Verse 16. - Better is little with the fear of the Lord. The good man's little store, which bears upon it the blessing of the Lord, is better than great treasure and trouble therewith, i.e. with the treasure (Proverbs 16:8; Psalm 37:16). The trouble intended is the care and labour and anxiety attending the pursuit and preservation of wealth. "Much coin, much care" (comp. Ecclesiastes 6:4). It was good advice of the old moralist, "Sis pauper honeste potius quam dives male; Namque hoc fert crimen, illud misericordiam." Vulgate, thesauri magni et insatiabiles, "treasures which satisfy not;" Septuagint, "Great treasures without fear (of the Lord)." Christ's maxim is, "Seek ye first the kingdom of God, and his righteousness; and all these things shall be added unto you" (Matthew 6:33).
Better is a dinner of herbs where love is, than a stalled ox and hatred therewith.
Verse 17. - Better is a dinner (portion) of herbs where love is. A dish of vegetables would be the common meal, whereas flesh would be reserved for festive occasions. Where love presides, the simplest food is cheerfully received, and contentment and happiness abound (Proverbs 17:1). Lesetre quotes Horace's invitation to his friend Torquatus ('Epist.,' 1:5. 1) -

"Si potes Archiacis conviva recumbere lectis,
Nec modica cenare times olus omne patella,
Supreme te sole domi, Torquate, manebo."

"If, dear Torquatus, you can rest your head
On couches such as homely Archias made,
Nor on a dish of simple pot herbs frown,
I shall expect you as the sun goes down."
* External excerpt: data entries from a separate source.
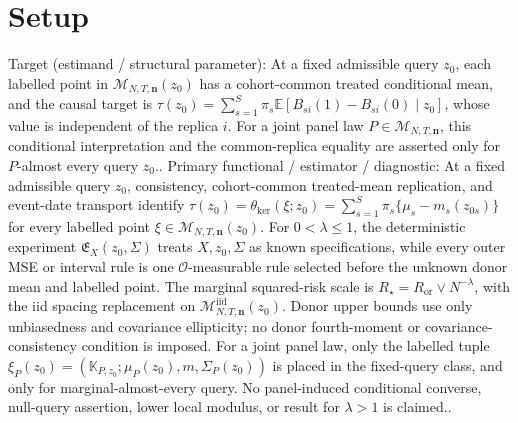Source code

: \documentclass{article}
\begin{document}
\section{Setup}

Target (estimand / structural parameter): At a fixed admissible query \(z_0\), each labelled point in \(\mathcal M_{N,T,\mathbf n}(z_0)\) has a cohort-common treated conditional mean, and the causal target is \(\tau(z_0)=\sum_{s=1}^{S}\pi_s\mathbb E[B_{si}(1)-B_{si}(0)\mid z_0]\), whose value is independent of the replica \(i\). For a joint panel law \(P\in\mathcal M_{N,T,\mathbf n}\), this conditional interpretation and the common-replica equality are asserted only for \(P\)-almost every query \(z_0\)..
Primary functional / estimator / diagnostic: At a fixed admissible query \(z_0\), consistency, cohort-common treated-mean replication, and event-date transport identify \(\tau(z_0)=\theta_{\mathrm{ker}}(\xi;z_0)=\sum_{s=1}^{S}\pi_s\{\mu_s-m_s(z_{0s})\}\) for every labelled point \(\xi\in\mathcal M_{N,T,\mathbf n}(z_0)\). For \(0<\lambda\le1\), the deterministic experiment \(\mathfrak E_X(z_0,\Sigma)\) treats \(X,z_0,\Sigma\) as known specifications, while every outer MSE or interval rule is one \(\mathcal O\)-measurable rule selected before the unknown donor mean and labelled point. The marginal squared-risk scale is \(R_\star=R_{\mathrm{or}}\vee N^{-\lambda}\), with the iid spacing replacement on \(\mathcal M^{\mathrm{iid}}_{N,T,\mathbf n}(z_0)\). Donor upper bounds use only unbiasedness and covariance ellipticity; no donor fourth-moment or covariance-consistency condition is imposed. For a joint panel law, only the labelled tuple \(\xi_P(z_0)=(\mathbb K_{P,z_0};\mu_P(z_0),m,\Sigma_P(z_0))\) is placed in the fixed-query class, and only for marginal-almost-every query. No panel-induced conditional converse, null-query assertion, lower local modulus, or result for \(\lambda>1\) is claimed..
\end{document}

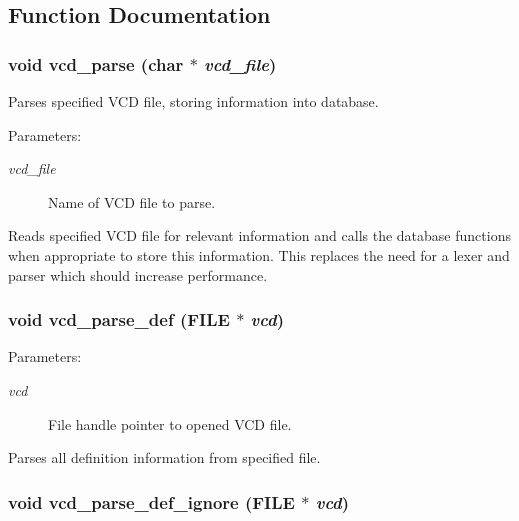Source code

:\subsection{Function Documentation}
\subsubsection{\setlength{\rightskip}{0pt plus 5cm}void vcd\_\-parse (char $\ast$ {\em vcd\_\-file})}\label{vcd_8c_a6}


Parses specified VCD file, storing information into database.

\begin{Desc}
\item[Parameters: ]\par
\begin{description}
\item[{\em 
vcd\_\-file}]Name of VCD file to parse.\end{description}
\end{Desc}
Reads specified VCD file for relevant information and calls the database functions when appropriate to store this information. This replaces the need for a lexer and parser which should increase performance. 
\subsubsection{\setlength{\rightskip}{0pt plus 5cm}void vcd\_\-parse\_\-def (FILE $\ast$ {\em vcd})}\label{vcd_8c_a3}


\begin{Desc}
\item[Parameters: ]\par
\begin{description}
\item[{\em 
vcd}]File handle pointer to opened VCD file.\end{description}
\end{Desc}
Parses all definition information from specified file. 
\subsubsection{\setlength{\rightskip}{0pt plus 5cm}void vcd\_\-parse\_\-def\_\-ignore (FILE $\ast$ {\em vcd})}\label{vcd_8c_a0}


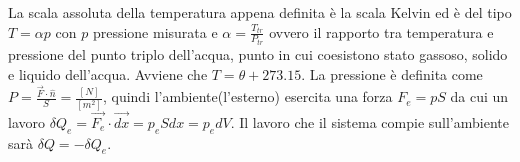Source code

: \documentclass{article}
\begin{document}
La scala assoluta della temperatura appena definita è la scala Kelvin ed è del tipo $T=\alpha p$ con $p$ pressione misurata e $\alpha=\frac{T_{tr}}{P _{tr}}$ ovvero il rapporto tra temperatura e pressione del punto triplo dell'acqua, punto in cui coesistono stato gassoso, solido e liquido dell'acqua. Avviene che $T=\theta+273.15$.
La pressione è definita come $P=\frac{{\vec{F} \cdot \hat{n}}}{S}=\frac{[N]}{[m^2]}$, quindi l'ambiente(l'esterno) esercita una forza $F_e=pS$ da cui un lavoro $\delta Q_e=\vec{F_e}\cdot \vec{dx}=p_e Sdx=p_e dV$. Il lavoro che il sistema compie sull'ambiente sarà $\delta Q=-\delta Q_e$.
\end{document}
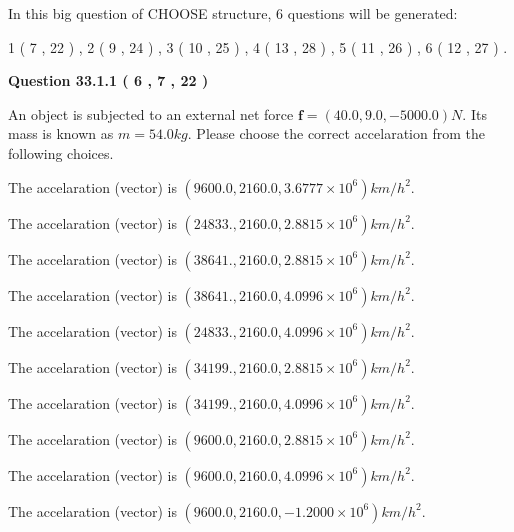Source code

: \documentclass[12pt]{article}
\begin{document}
   
\vspace{0.2in}
   
 In this big question of CHOOSE structure,            6  questions will be generated: 
  
  
             1 (           7 ,          22 )
 ,
             2 (           9 ,          24 )
 ,
             3 (          10 ,          25 )
 ,
             4 (          13 ,          28 )
 ,
             5 (          11 ,          26 )
 ,
             6 (          12 ,          27 )
 .
  
\vspace{0.2in}
  
{\textbf{\Large{Question
33.1.1 
 (           6 ,           7 ,          22 )
}}}
  
  
 
An object is subjected to an external net force $\mathbf{f}=(
40.0 ,
9.0,
-5000.0  )N$. Its mass is known as
$m= %
54.0  kg$. Please choose the correct accelaration
from the following choices.
 
 
 
The accelaration (vector) is
$(
9600.0,
2160.0 ,
3.6777 \times 10^{6}
)km/h^2.
$
 
 
The accelaration (vector) is
$(
24833.,
2160.0 ,
2.8815 \times 10^{6}
)km/h^2.
$
 
 
The accelaration (vector) is
$(
38641.,
2160.0 ,
2.8815 \times 10^{6}
)km/h^2.
$
 
 
The accelaration (vector) is
$(
38641.,
2160.0 ,
4.0996 \times 10^{6}
)km/h^2.
$
 
 
The accelaration (vector) is
$(
24833.,
2160.0 ,
4.0996 \times 10^{6}
)km/h^2.
$
 
 
The accelaration (vector) is
$(
34199.,
2160.0 ,
2.8815 \times 10^{6}
)km/h^2.
$
 
 
The accelaration (vector) is
$(
34199.,
2160.0 ,
4.0996 \times 10^{6}
)km/h^2.
$
 
 
The accelaration (vector) is
$(
9600.0,
2160.0 ,
2.8815 \times 10^{6}
)km/h^2.
$
 
 
The accelaration (vector) is
$(
9600.0,
2160.0 ,
4.0996 \times 10^{6}
)km/h^2.
$
 
 
The accelaration (vector) is
$(
9600.0,
2160.0 ,
-1.2000 \times 10^{6}
)km/h^2.
$
 
\end{document}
(Howes.) So the old jingle -

"Cum dat oluscula menes minuscula pace quieta,
Ne pete grandia lautaque prandia lite repleta."
A stalled ox is one taken up out of the pasture and fatted for the table. Thus we read (1 Kings 4:23) that part of Solomon's provision for one day was ten fat oxen and twenty oxen out of the pastures; and the prophets speak of "calves of the stall" (Amos 6:4; Malachi 4:2; comp. Luke 15:23). The fat beef implies a sumptuous and magnificent entertainment; but such a feast is little worth if accompanied with feelings of hatred, jealousy, and ill will. This and the preceding verse emphasize and explain ver. 15.
A wrathful man stirreth up strife: but he that is slow to anger appeaseth strife.
Verse 18. - A wrathful man stirreth up strife (contention). This clause recurs almost identically in Proverbs 29:22 (comp. also Proverbs 26:21 and Proverbs 28:25). He that is slow to anger appeaseth strife (Proverbs 14:29). In the former clause the word for "contention" is madon, in the latter "strife" is rib, which often means "law dispute." It requires two to make a quarrel, and where one keeps his temper and will not be provoked, anger must subside. Vulgate, "He who is patient soothes aroused quarrels (suscitatas)." Septuagint, "A long suffering man appeases even a coming battle."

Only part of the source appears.